L’affaire Epstein se caractérise ainsi par l’extrême fantaisie de ses prolongements, et plus que jamais à sa place dans la catégorie des tragédies-bouffes, extrêmement tragiques et extrêmement bouffes, effectivement parfait symbole de son “époque étrange”. Le côté rafraîchissant de cette sordide équipée est que le public accueille les nouvelles officielles dont on comprend la complexité et le maniement vertueusement prudent, avec le plus complet scepticisme, et même dirais-je, dans un sens de rejet de la parole officielle qui devrait être un sujet d’inquiétude extrême pour la direction du système de l’américanisme : 29% des personnes interrogées par l’institut Rasmussen croit qu’Epstein s’est suicidé, 42% croient qu’il a été assassiné. La vigilante et avisée Caitline Johnstone pense qu’il s’agit d’un événement considérable, qu’on n’a jamais vu une telle perception de scepticisme, d’hostilité, aussi vives et aussi vite, pour la version officielle d’un événement de cette importance.

« …En dépit de la folle poussée des médias de masse pour s’en prendre à tous ceux qui remettent en question le récit officiel d'Epstein, qui sont aussitôt qualifiés de “cinglés de la théorie de la conspiration”, seulement 29 % des personnes interrogées ont déclaré qu'elles croyaient qu'Epstein s’est suicidé comme on leur avait dit, et 42 % qu’il a été tué. Jamais de ma vie je n'ai vu un rejet aussi généralisé et instantané d'une narration promue par un établissement aux États-Unis.
» C’est extrêmement important.
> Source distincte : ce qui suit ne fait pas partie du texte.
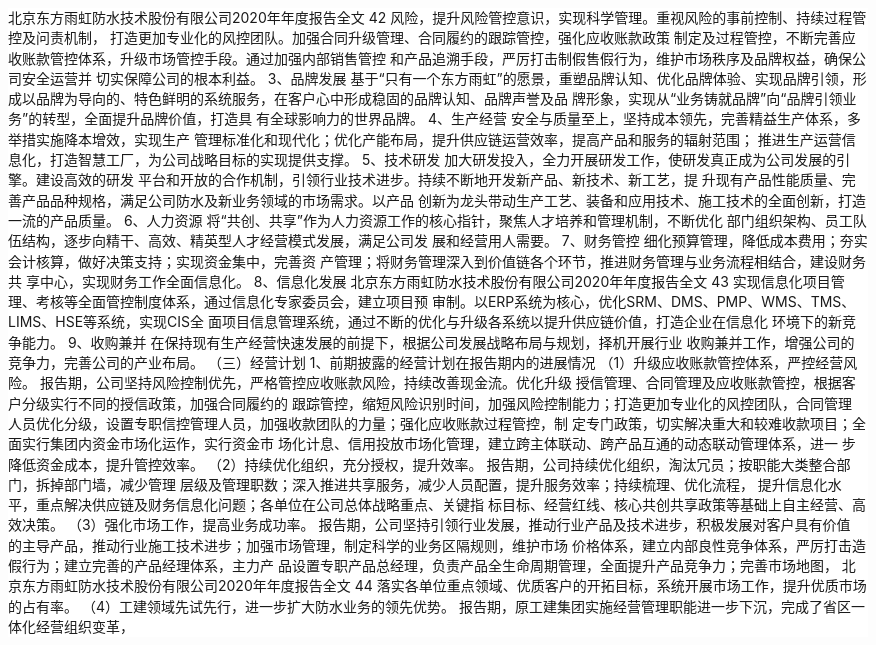 北京东方雨虹防水技术股份有限公司2020年年度报告全文
42
风险，提升风险管控意识，实现科学管理。重视风险的事前控制、持续过程管控及问责机制，
打造更加专业化的风控团队。加强合同升级管理、合同履约的跟踪管控，强化应收账款政策
制定及过程管控，不断完善应收账款管控体系，升级市场管控手段。通过加强内部销售管控
和产品追溯手段，严厉打击制假售假行为，维护市场秩序及品牌权益，确保公司安全运营并
切实保障公司的根本利益。
3、品牌发展
基于“只有一个东方雨虹”的愿景，重塑品牌认知、优化品牌体验、实现品牌引领，形
成以品牌为导向的、特色鲜明的系统服务，在客户心中形成稳固的品牌认知、品牌声誉及品
牌形象，实现从“业务铸就品牌”向“品牌引领业务”的转型，全面提升品牌价值，打造具
有全球影响力的世界品牌。
4、生产经营
安全与质量至上，坚持成本领先，完善精益生产体系，多举措实施降本增效，实现生产
管理标准化和现代化；优化产能布局，提升供应链运营效率，提高产品和服务的辐射范围；
推进生产运营信息化，打造智慧工厂，为公司战略目标的实现提供支撑。
5、技术研发
加大研发投入，全力开展研发工作，使研发真正成为公司发展的引擎。建设高效的研发
平台和开放的合作机制，引领行业技术进步。持续不断地开发新产品、新技术、新工艺，提
升现有产品性能质量、完善产品品种规格，满足公司防水及新业务领域的市场需求。以产品
创新为龙头带动生产工艺、装备和应用技术、施工技术的全面创新，打造一流的产品质量。
6、人力资源
将“共创、共享”作为人力资源工作的核心指针，聚焦人才培养和管理机制，不断优化
部门组织架构、员工队伍结构，逐步向精干、高效、精英型人才经营模式发展，满足公司发
展和经营用人需要。
7、财务管控
细化预算管理，降低成本费用；夯实会计核算，做好决策支持；实现资金集中，完善资
产管理；将财务管理深入到价值链各个环节，推进财务管理与业务流程相结合，建设财务共
享中心，实现财务工作全面信息化。
8、信息化发展
北京东方雨虹防水技术股份有限公司2020年年度报告全文
43
实现信息化项目管理、考核等全面管控制度体系，通过信息化专家委员会，建立项目预
审制。以ERP系统为核心，优化SRM、DMS、PMP、WMS、TMS、LIMS、HSE等系统，实现CIS全
面项目信息管理系统，通过不断的优化与升级各系统以提升供应链价值，打造企业在信息化
环境下的新竞争能力。
9、收购兼并
在保持现有生产经营快速发展的前提下，根据公司发展战略布局与规划，择机开展行业
收购兼并工作，增强公司的竞争力，完善公司的产业布局。
（三）经营计划
1、前期披露的经营计划在报告期内的进展情况
（1）升级应收账款管控体系，严控经营风险。
报告期，公司坚持风险控制优先，严格管控应收账款风险，持续改善现金流。优化升级
授信管理、合同管理及应收账款管控，根据客户分级实行不同的授信政策，加强合同履约的
跟踪管控，缩短风险识别时间，加强风险控制能力；打造更加专业化的风控团队，合同管理
人员优化分级，设置专职信控管理人员，加强收款团队的力量；强化应收账款过程管控，制
定专门政策，切实解决重大和较难收款项目；全面实行集团内资金市场化运作，实行资金市
场化计息、信用投放市场化管理，建立跨主体联动、跨产品互通的动态联动管理体系，进一
步降低资金成本，提升管控效率。
（2）持续优化组织，充分授权，提升效率。
报告期，公司持续优化组织，淘汰冗员；按职能大类整合部门，拆掉部门墙，减少管理
层级及管理职数；深入推进共享服务，减少人员配置，提升服务效率；持续梳理、优化流程，
提升信息化水平，重点解决供应链及财务信息化问题；各单位在公司总体战略重点、关键指
标目标、经营红线、核心共创共享政策等基础上自主经营、高效决策。
（3）强化市场工作，提高业务成功率。
报告期，公司坚持引领行业发展，推动行业产品及技术进步，积极发展对客户具有价值
的主导产品，推动行业施工技术进步；加强市场管理，制定科学的业务区隔规则，维护市场
价格体系，建立内部良性竞争体系，严厉打击造假行为；建立完善的产品经理体系，主力产
品设置专职产品总经理，负责产品全生命周期管理，全面提升产品竞争力；完善市场地图，
北京东方雨虹防水技术股份有限公司2020年年度报告全文
44
落实各单位重点领域、优质客户的开拓目标，系统开展市场工作，提升优质市场的占有率。
（4）工建领域先试先行，进一步扩大防水业务的领先优势。
报告期，原工建集团实施经营管理职能进一步下沉，完成了省区一体化经营组织变革， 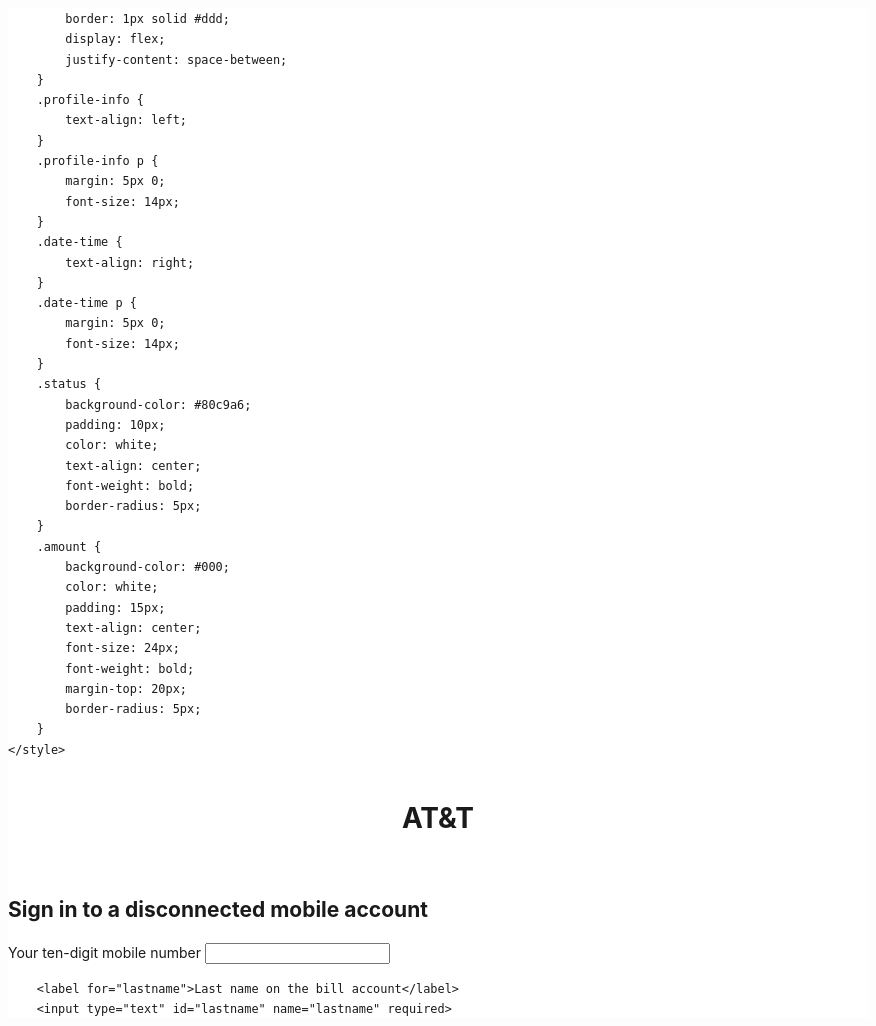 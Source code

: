             border: 1px solid #ddd;
            display: flex;
            justify-content: space-between;
        }
        .profile-info {
            text-align: left;
        }
        .profile-info p {
            margin: 5px 0;
            font-size: 14px;
        }
        .date-time {
            text-align: right;
        }
        .date-time p {
            margin: 5px 0;
            font-size: 14px;
        }
        .status {
            background-color: #80c9a6;
            padding: 10px;
            color: white;
            text-align: center;
            font-weight: bold;
            border-radius: 5px;
        }
        .amount {
            background-color: #000;
            color: white;
            padding: 15px;
            text-align: center;
            font-size: 24px;
            font-weight: bold;
            margin-top: 20px;
            border-radius: 5px;
        }
    </style>
</head>
<body>

<header>
    <h1>AT&T</h1>
</header>

<div id="loginContainer" class="container">
    <h2>Sign in to a disconnected mobile account</h2>
    <form id="loginForm">
        <label for="phone">Your ten-digit mobile number</label>
        <input type="text" id="phone" name="phone" required>

        <label for="lastname">Last name on the bill account</label>
        <input type="text" id="lastname" name="lastname" required>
La capacité de la classe dirigeante à manipuler la façon dont les gens pensent, agissent et votent est la seule chose qui empêche le public d'utiliser le pouvoir de leur nombre pour forcer des changements réels et créer un nouveau système qui ne repose pas sur une guerre, un écocide et une exploitation sans fin. Le moteur de la propagande dans les médias de masse est aujourd'hui à son point le plus faible et le plus vulnérable de tous les temps, et les tentatives des gestionnaires narratifs pour reprendre le contrôle ne font que les exposer plus gravement.
» Le pouvoir est la capacité de contrôler ce qui se passe. Le pouvoir absolu est la capacité absolue de contrôler ce que les gens pensent de ce qui se passe. Nos dirigeants sont en train de perdre rapidement ce pouvoir absolu.
» Les gens se réveillent. »

Pour mon compte, je ne me suis jamais vraiment endormi… Je dors trop peu.